To make sure the summit takes place – and with the blessing of the less diplomatically inclined administration currently in power in the United States – Moon and his top envoys have been eager to speak on behalf of Kim.
For instance, in early March it was Moon’s National Security Advisor Chun Eui-yong who returned from a historic visit to Pyongyang and announced that North Korea was ready to put its nuclear weapons program on the table.
Denuclearization – that all-important word that means one thing to North Korea and another to the United States – will ultimately be the immediate focus of the upcoming inter-Korean summit.
Although unlikely, the gold standard for a summit outcome – one that would satisfy all members of the erstwhile six-party talks – would be a reaffirmation of the 2005 joint statement on the denuclearisation of the Korean peninsula.
That sort of an affirmation is something of a pipe dream today, given that North Korea has considerably fleshed out its nuclear forces, which Kim just days ago described as the country’s “treasured sword”.
With days to go before the summit, Kim made a highly publicized declaration after a plenary meeting of the Central Committee of the Workers’ Party of Korea that North Korea would no longer launch intercontinental-range ballistic missiles or test nuclear weapons.
But Kim’s declaration was not a gesture of goodwill aimed at South Korea and the United States.
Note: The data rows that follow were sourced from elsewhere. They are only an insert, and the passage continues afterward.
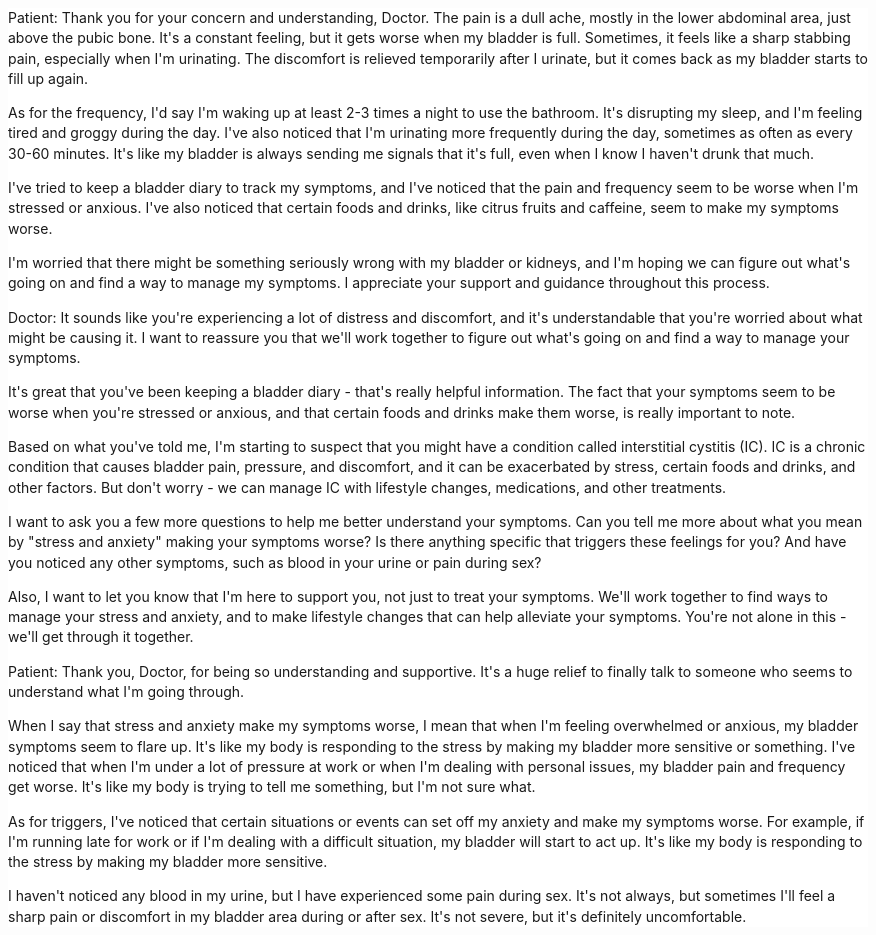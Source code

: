 Patient: Thank you for your concern and understanding, Doctor. The pain is a dull ache, mostly in the lower abdominal area, just above the pubic bone. It's a constant feeling, but it gets worse when my bladder is full. Sometimes, it feels like a sharp stabbing pain, especially when I'm urinating. The discomfort is relieved temporarily after I urinate, but it comes back as my bladder starts to fill up again.

As for the frequency, I'd say I'm waking up at least 2-3 times a night to use the bathroom. It's disrupting my sleep, and I'm feeling tired and groggy during the day. I've also noticed that I'm urinating more frequently during the day, sometimes as often as every 30-60 minutes. It's like my bladder is always sending me signals that it's full, even when I know I haven't drunk that much.

I've tried to keep a bladder diary to track my symptoms, and I've noticed that the pain and frequency seem to be worse when I'm stressed or anxious. I've also noticed that certain foods and drinks, like citrus fruits and caffeine, seem to make my symptoms worse.

I'm worried that there might be something seriously wrong with my bladder or kidneys, and I'm hoping we can figure out what's going on and find a way to manage my symptoms. I appreciate your support and guidance throughout this process.

Doctor: It sounds like you're experiencing a lot of distress and discomfort, and it's understandable that you're worried about what might be causing it. I want to reassure you that we'll work together to figure out what's going on and find a way to manage your symptoms.

It's great that you've been keeping a bladder diary - that's really helpful information. The fact that your symptoms seem to be worse when you're stressed or anxious, and that certain foods and drinks make them worse, is really important to note.

Based on what you've told me, I'm starting to suspect that you might have a condition called interstitial cystitis (IC). IC is a chronic condition that causes bladder pain, pressure, and discomfort, and it can be exacerbated by stress, certain foods and drinks, and other factors. But don't worry - we can manage IC with lifestyle changes, medications, and other treatments.

I want to ask you a few more questions to help me better understand your symptoms. Can you tell me more about what you mean by "stress and anxiety" making your symptoms worse? Is there anything specific that triggers these feelings for you? And have you noticed any other symptoms, such as blood in your urine or pain during sex?

Also, I want to let you know that I'm here to support you, not just to treat your symptoms. We'll work together to find ways to manage your stress and anxiety, and to make lifestyle changes that can help alleviate your symptoms. You're not alone in this - we'll get through it together.

Patient: Thank you, Doctor, for being so understanding and supportive. It's a huge relief to finally talk to someone who seems to understand what I'm going through.

When I say that stress and anxiety make my symptoms worse, I mean that when I'm feeling overwhelmed or anxious, my bladder symptoms seem to flare up. It's like my body is responding to the stress by making my bladder more sensitive or something. I've noticed that when I'm under a lot of pressure at work or when I'm dealing with personal issues, my bladder pain and frequency get worse. It's like my body is trying to tell me something, but I'm not sure what.

As for triggers, I've noticed that certain situations or events can set off my anxiety and make my symptoms worse. For example, if I'm running late for work or if I'm dealing with a difficult situation, my bladder will start to act up. It's like my body is responding to the stress by making my bladder more sensitive.

I haven't noticed any blood in my urine, but I have experienced some pain during sex. It's not always, but sometimes I'll feel a sharp pain or discomfort in my bladder area during or after sex. It's not severe, but it's definitely uncomfortable.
It was the manoeuvre of a confident and self-assured nuclear weapons power.
But despite this, the summit will provide Kim with an opportunity to demonstrate to the United States and the world just how far he is willing to go in talking about his nuclear weapons programme.
To date, there has been a conspicuous gap between what South Korea has said about North Korea’s intentions and everything North Korea has done to communicate its intentions. That may or may not change at the upcoming summit, but the result will matter.
Of course, the inter-Korean agenda for Moon is broader than just denuclearisation. A general reduction in tensions and the discussion of issues related to reunification will be on the agenda.
Above all, however, the Moon-Kim summit, if successful, will clear the road to the first-ever US-North Korea summit. With just days to go before the leaders of the two Koreas meet, anything remains possible.
The Trump administration, meanwhile, has offered conflicting statements on what precisely it means when it says that it seeks to denuclearise North Korea.
For instance, the administration has suggested that North Korea may only be required to cease testing of its missiles – something Kim has already broached – and conversely made statements suggesting that only the complete, verifiable and irreversible denuclearisation of North Korea would be acceptable.
Whatever lies ahead on the Korean peninsula, the upcoming inter-Korean summit will be a tipping point. A failure could immediately bring an end to any and all diplomatic momentum and hurtle the peninsula back toward the dangerous days of brinkmanship seen in 2017.
Success, on the other hand, while difficult to define and pin down, could lead to an incredibly high-stakes US-North Korea meeting. For the moment, what happens next will be up to Kim and Moon.
This article first appeared in the South China Morning Post. It is published here with kind permission.